Requirement:
Only lines with the string "content" should be returned from the data below.

◇ ◇ ◇

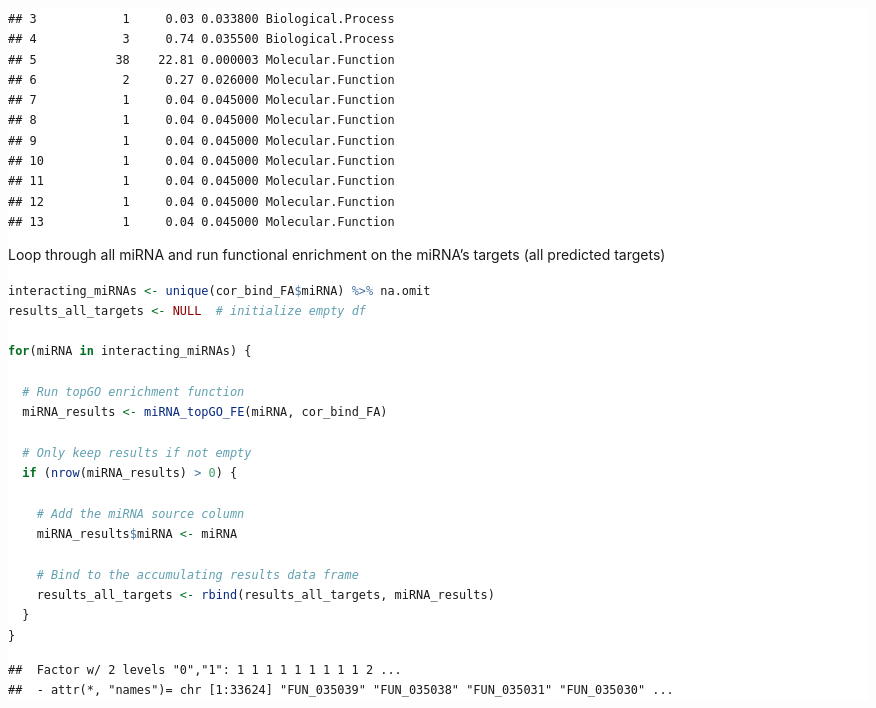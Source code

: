     ## 3            1     0.03 0.033800 Biological.Process
    ## 4            3     0.74 0.035500 Biological.Process
    ## 5           38    22.81 0.000003 Molecular.Function
    ## 6            2     0.27 0.026000 Molecular.Function
    ## 7            1     0.04 0.045000 Molecular.Function
    ## 8            1     0.04 0.045000 Molecular.Function
    ## 9            1     0.04 0.045000 Molecular.Function
    ## 10           1     0.04 0.045000 Molecular.Function
    ## 11           1     0.04 0.045000 Molecular.Function
    ## 12           1     0.04 0.045000 Molecular.Function
    ## 13           1     0.04 0.045000 Molecular.Function

Loop through all miRNA and run functional enrichment on the miRNA’s
targets (all predicted targets)

``` r
interacting_miRNAs <- unique(cor_bind_FA$miRNA) %>% na.omit
results_all_targets <- NULL  # initialize empty df

for(miRNA in interacting_miRNAs) {
  
  # Run topGO enrichment function
  miRNA_results <- miRNA_topGO_FE(miRNA, cor_bind_FA)
  
  # Only keep results if not empty
  if (nrow(miRNA_results) > 0) {
    
    # Add the miRNA source column
    miRNA_results$miRNA <- miRNA

    # Bind to the accumulating results data frame
    results_all_targets <- rbind(results_all_targets, miRNA_results)
  }
}
```

    ##  Factor w/ 2 levels "0","1": 1 1 1 1 1 1 1 1 1 2 ...
    ##  - attr(*, "names")= chr [1:33624] "FUN_035039" "FUN_035038" "FUN_035031" "FUN_035030" ...

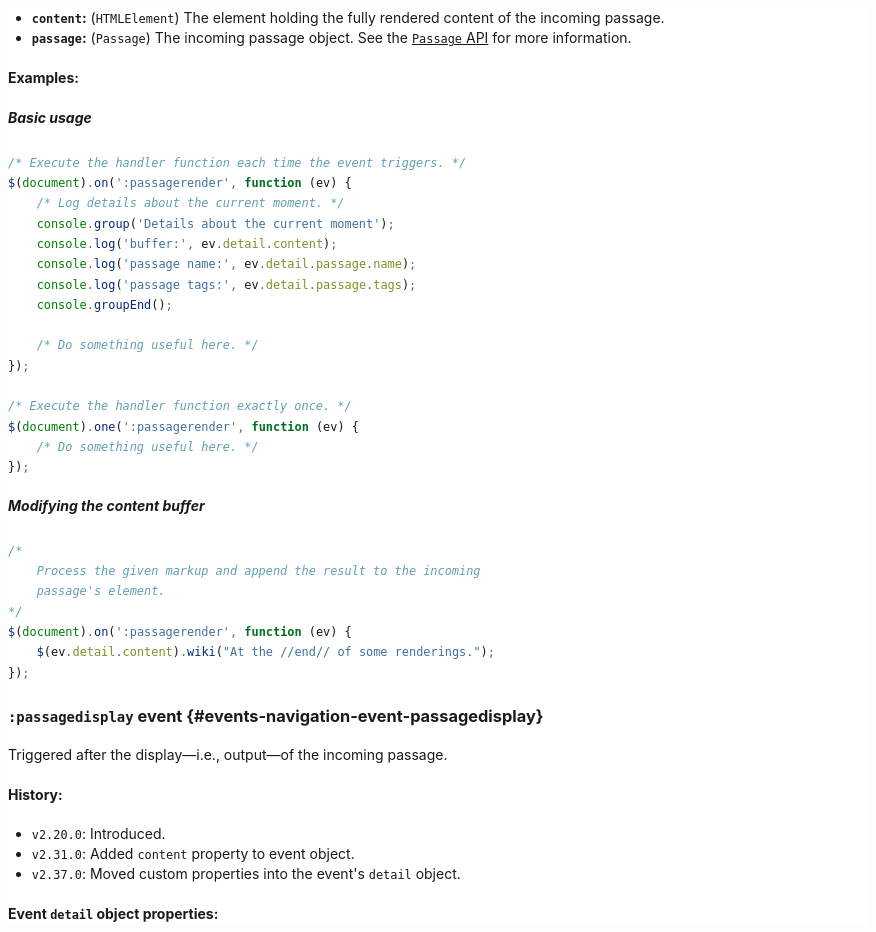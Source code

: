 * **`content`:** (`HTMLElement`) The element holding the fully rendered content of the incoming passage.
* **`passage`:** (`Passage`) The incoming passage object.  See the [`Passage` API](#passage-api) for more information.

#### Examples:

##### Basic usage

```javascript
/* Execute the handler function each time the event triggers. */
$(document).on(':passagerender', function (ev) {
	/* Log details about the current moment. */
	console.group('Details about the current moment');
	console.log('buffer:', ev.detail.content);
	console.log('passage name:', ev.detail.passage.name);
	console.log('passage tags:', ev.detail.passage.tags);
	console.groupEnd();

	/* Do something useful here. */
});

/* Execute the handler function exactly once. */
$(document).one(':passagerender', function (ev) {
	/* Do something useful here. */
});
```

##### Modifying the content buffer

```javascript
/*
	Process the given markup and append the result to the incoming
	passage's element.
*/
$(document).on(':passagerender', function (ev) {
	$(ev.detail.content).wiki("At the //end// of some renderings.");
});
```



### `:passagedisplay` event<span id="navigation-event-passagedisplay"></span> {#events-navigation-event-passagedisplay}

Triggered after the display—i.e., output—of the incoming passage.

#### History:

* `v2.20.0`: Introduced.
* `v2.31.0`: Added `content` property to event object.
* `v2.37.0`: Moved custom properties into the event's `detail` object.

#### Event `detail` object properties:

◇ ◇ ◇

Written reply:
: * **`content`:** (`HTMLElement`) The element holding the fully rendered content of the incoming passage.
	console.log('buffer:', ev.detail.content);
##### Modifying the content buffer
	$(ev.detail.content).wiki("At the //end// of some renderings.");
* `v2.31.0`: Added `content` property to event object.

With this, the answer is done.